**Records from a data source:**
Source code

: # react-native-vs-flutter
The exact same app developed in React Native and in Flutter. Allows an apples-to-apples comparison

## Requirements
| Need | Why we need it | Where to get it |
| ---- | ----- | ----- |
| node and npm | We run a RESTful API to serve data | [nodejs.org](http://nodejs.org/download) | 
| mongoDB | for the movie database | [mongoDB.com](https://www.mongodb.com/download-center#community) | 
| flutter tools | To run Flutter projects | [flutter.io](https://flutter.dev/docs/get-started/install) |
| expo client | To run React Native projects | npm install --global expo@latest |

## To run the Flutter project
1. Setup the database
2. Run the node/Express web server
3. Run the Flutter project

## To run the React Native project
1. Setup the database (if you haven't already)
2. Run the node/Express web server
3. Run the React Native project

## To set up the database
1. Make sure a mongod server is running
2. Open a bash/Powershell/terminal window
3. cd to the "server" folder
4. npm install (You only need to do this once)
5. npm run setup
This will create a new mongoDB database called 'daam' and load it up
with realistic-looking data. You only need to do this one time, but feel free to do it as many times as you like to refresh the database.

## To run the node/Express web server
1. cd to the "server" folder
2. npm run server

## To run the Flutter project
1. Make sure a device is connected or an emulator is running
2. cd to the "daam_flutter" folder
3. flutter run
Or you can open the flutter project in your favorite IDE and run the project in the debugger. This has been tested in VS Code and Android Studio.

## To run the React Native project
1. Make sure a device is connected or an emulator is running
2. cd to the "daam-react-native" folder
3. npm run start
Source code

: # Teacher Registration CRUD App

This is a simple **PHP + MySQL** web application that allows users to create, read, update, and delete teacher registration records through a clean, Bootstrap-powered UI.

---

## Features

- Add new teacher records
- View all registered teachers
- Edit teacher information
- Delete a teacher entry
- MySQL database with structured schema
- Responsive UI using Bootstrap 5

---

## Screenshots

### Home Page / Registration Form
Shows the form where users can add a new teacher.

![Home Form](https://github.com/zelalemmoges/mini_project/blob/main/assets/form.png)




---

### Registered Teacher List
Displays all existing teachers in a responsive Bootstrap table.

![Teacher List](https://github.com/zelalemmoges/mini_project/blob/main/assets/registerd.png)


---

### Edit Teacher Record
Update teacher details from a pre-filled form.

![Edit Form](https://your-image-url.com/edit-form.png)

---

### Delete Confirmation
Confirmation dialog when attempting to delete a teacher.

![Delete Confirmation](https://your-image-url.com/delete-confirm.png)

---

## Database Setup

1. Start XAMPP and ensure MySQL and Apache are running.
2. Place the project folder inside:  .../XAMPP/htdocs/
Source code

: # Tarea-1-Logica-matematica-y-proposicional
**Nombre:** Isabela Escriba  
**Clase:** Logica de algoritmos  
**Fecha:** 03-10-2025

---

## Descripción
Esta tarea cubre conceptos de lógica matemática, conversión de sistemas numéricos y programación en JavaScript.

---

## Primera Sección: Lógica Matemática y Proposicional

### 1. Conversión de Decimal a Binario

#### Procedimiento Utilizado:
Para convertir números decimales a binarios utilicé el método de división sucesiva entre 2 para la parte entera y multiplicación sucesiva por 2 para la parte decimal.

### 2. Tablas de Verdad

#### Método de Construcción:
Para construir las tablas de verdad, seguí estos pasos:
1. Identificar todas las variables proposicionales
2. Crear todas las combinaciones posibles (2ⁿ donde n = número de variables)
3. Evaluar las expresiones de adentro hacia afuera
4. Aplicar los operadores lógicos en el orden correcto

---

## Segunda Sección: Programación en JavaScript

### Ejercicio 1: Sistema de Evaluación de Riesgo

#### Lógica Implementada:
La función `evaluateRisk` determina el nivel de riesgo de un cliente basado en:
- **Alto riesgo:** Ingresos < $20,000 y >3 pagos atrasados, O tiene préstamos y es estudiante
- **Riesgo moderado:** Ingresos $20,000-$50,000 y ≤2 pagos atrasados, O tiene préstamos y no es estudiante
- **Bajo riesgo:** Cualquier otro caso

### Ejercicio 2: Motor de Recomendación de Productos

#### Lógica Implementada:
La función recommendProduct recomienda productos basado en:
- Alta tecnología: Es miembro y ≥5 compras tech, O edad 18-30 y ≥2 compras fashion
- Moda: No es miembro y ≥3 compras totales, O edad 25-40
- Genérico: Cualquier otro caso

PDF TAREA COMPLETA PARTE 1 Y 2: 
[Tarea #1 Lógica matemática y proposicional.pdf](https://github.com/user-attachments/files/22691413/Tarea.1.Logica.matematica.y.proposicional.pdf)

**YOUR ASSIGNMENT:** Return every entry exactly; no line may be missing.

**SOLVED EXERCISE:**
Source code

: # react-native-vs-flutter
The exact same app developed in React Native and in Flutter. Allows an apples-to-apples comparison

## Requirements
| Need | Why we need it | Where to get it |
| ---- | ----- | ----- |
| node and npm | We run a RESTful API to serve data | [nodejs.org](http://nodejs.org/download) | 
| mongoDB | for the movie database | [mongoDB.com](https://www.mongodb.com/download-center#community) | 
| flutter tools | To run Flutter projects | [flutter.io](https://flutter.dev/docs/get-started/install) |
| expo client | To run React Native projects | npm install --global expo@latest |

## To run the Flutter project
1. Setup the database
2. Run the node/Express web server
3. Run the Flutter project

## To run the React Native project
1. Setup the database (if you haven't already)
2. Run the node/Express web server
3. Run the React Native project

## To set up the database
1. Make sure a mongod server is running
2. Open a bash/Powershell/terminal window
3. cd to the "server" folder
4. npm install (You only need to do this once)
5. npm run setup
This will create a new mongoDB database called 'daam' and load it up
with realistic-looking data. You only need to do this one time, but feel free to do it as many times as you like to refresh the database.

## To run the node/Express web server
1. cd to the "server" folder
2. npm run server

## To run the Flutter project
1. Make sure a device is connected or an emulator is running
2. cd to the "daam_flutter" folder
3. flutter run
Or you can open the flutter project in your favorite IDE and run the project in the debugger. This has been tested in VS Code and Android Studio.

## To run the React Native project
1. Make sure a device is connected or an emulator is running
2. cd to the "daam-react-native" folder
3. npm run start
Source code

: # Teacher Registration CRUD App

This is a simple **PHP + MySQL** web application that allows users to create, read, update, and delete teacher registration records through a clean, Bootstrap-powered UI.

---

## Features

- Add new teacher records
- View all registered teachers
- Edit teacher information
- Delete a teacher entry
- MySQL database with structured schema
- Responsive UI using Bootstrap 5

---

## Screenshots

### Home Page / Registration Form
Shows the form where users can add a new teacher.

![Home Form](https://github.com/zelalemmoges/mini_project/blob/main/assets/form.png)




---

### Registered Teacher List
Displays all existing teachers in a responsive Bootstrap table.

![Teacher List](https://github.com/zelalemmoges/mini_project/blob/main/assets/registerd.png)


---

### Edit Teacher Record
Update teacher details from a pre-filled form.

![Edit Form](https://your-image-url.com/edit-form.png)

---

### Delete Confirmation
Confirmation dialog when attempting to delete a teacher.

![Delete Confirmation](https://your-image-url.com/delete-confirm.png)

---

## Database Setup

1. Start XAMPP and ensure MySQL and Apache are running.
2. Place the project folder inside:  .../XAMPP/htdocs/
Source code

: # Tarea-1-Logica-matematica-y-proposicional
**Nombre:** Isabela Escriba  
**Clase:** Logica de algoritmos  
**Fecha:** 03-10-2025

---

## Descripción
Esta tarea cubre conceptos de lógica matemática, conversión de sistemas numéricos y programación en JavaScript.

---

## Primera Sección: Lógica Matemática y Proposicional

### 1. Conversión de Decimal a Binario

#### Procedimiento Utilizado:
Para convertir números decimales a binarios utilicé el método de división sucesiva entre 2 para la parte entera y multiplicación sucesiva por 2 para la parte decimal.

### 2. Tablas de Verdad

#### Método de Construcción:
Para construir las tablas de verdad, seguí estos pasos:
1. Identificar todas las variables proposicionales
2. Crear todas las combinaciones posibles (2ⁿ donde n = número de variables)
3. Evaluar las expresiones de adentro hacia afuera
4. Aplicar los operadores lógicos en el orden correcto

---

## Segunda Sección: Programación en JavaScript

### Ejercicio 1: Sistema de Evaluación de Riesgo

#### Lógica Implementada:
La función `evaluateRisk` determina el nivel de riesgo de un cliente basado en:
- **Alto riesgo:** Ingresos < $20,000 y >3 pagos atrasados, O tiene préstamos y es estudiante
- **Riesgo moderado:** Ingresos $20,000-$50,000 y ≤2 pagos atrasados, O tiene préstamos y no es estudiante
- **Bajo riesgo:** Cualquier otro caso

### Ejercicio 2: Motor de Recomendación de Productos

#### Lógica Implementada:
La función recommendProduct recomienda productos basado en:
- Alta tecnología: Es miembro y ≥5 compras tech, O edad 18-30 y ≥2 compras fashion
- Moda: No es miembro y ≥3 compras totales, O edad 25-40
- Genérico: Cualquier otro caso

PDF TAREA COMPLETA PARTE 1 Y 2: 
[Tarea #1 Lógica matemática y proposicional.pdf](https://github.com/user-attachments/files/22691413/Tarea.1.Logica.matematica.y.proposicional.pdf)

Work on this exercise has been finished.